В это время вопрос о народном образовании был жгучим вопросом для страны. Передовые люди, уничтожившие средневековые порядки, царившие дотоле в Швейцарии, были потрясены, когда невежественное население горных кантонов стало на защиту этих самых порядков, от которых именно ему же и приходилось больше всего страдать и уничтожение которых и было предпринято для его пользы. Здесь воочию предстала перед всеми опасность оставить народные массы в состоянии невежества. Появился общий интерес к делу народного образования. Книги Песталоцци, в которых он выяснял важность и необходимость народного образования, сделались популярными и стали настольными книгами у тогдашних швейцарских деятелей. Сам Песталоцци снова и в гораздо большей степени, чем прежде, приковал к себе общее внимание. При таких условиях осуществление мысли Песталоцци об устройстве образцового учебно-воспитательного заведения встретило общую поддержку. Правительство уступило под него Бургдорфский замок; образованная молодежь наперерыв предлагала Песталоцци свои услуги в качестве помощников; отовсюду являлись ученики, прием которых приходилось ограничивать за недостатком помещения.
Бурсцорфский замок с его живописными окрестностями представлял собою в высшей степени подходящее место для такого благородного учреждения, каким был институт Песталоцци.[3]3
Теперь здесь, по горькой иронии судьбы, помещается тюрьма.

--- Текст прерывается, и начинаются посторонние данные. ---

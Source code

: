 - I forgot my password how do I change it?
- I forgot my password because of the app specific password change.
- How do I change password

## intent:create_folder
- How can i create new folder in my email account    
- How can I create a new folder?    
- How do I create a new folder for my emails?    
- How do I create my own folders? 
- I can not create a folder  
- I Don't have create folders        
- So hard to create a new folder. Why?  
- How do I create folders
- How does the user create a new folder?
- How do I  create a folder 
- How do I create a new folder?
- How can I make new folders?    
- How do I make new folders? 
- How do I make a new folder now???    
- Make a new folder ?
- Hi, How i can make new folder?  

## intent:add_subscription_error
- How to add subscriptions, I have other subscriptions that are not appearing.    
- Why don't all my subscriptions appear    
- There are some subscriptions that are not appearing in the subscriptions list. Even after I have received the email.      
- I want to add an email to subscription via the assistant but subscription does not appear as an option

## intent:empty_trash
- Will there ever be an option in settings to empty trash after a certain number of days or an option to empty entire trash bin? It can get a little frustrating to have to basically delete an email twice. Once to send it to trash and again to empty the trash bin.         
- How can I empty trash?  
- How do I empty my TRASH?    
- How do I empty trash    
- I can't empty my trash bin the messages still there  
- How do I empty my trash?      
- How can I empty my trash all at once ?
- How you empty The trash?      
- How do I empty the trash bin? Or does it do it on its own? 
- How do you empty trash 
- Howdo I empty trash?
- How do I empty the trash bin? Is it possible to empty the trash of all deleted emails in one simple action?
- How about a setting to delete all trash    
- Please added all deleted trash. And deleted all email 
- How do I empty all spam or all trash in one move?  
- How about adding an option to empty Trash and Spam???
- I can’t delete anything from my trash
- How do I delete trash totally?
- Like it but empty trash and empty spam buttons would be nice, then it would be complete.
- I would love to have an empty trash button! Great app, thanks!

[Закрыть] Просторные помещения, чистый воздух, масса зелени – все это благоприятствовало сохранению здоровья учащихся. Во главе заведения стоял такой воспитатель, как Песталоцци, а помощниками его стали вышеупомянутый Крюзи и еще двое молодых людей, которых Песталоцци выбрал из множества являвшихся к нему претендентов. Учащимися явились, с одной стороны, дети зажиточных семей, поступавшие в институт за плату, а с другой, – бедные сироты, которых Песталоцци набрал столько, сколько позволяли средства.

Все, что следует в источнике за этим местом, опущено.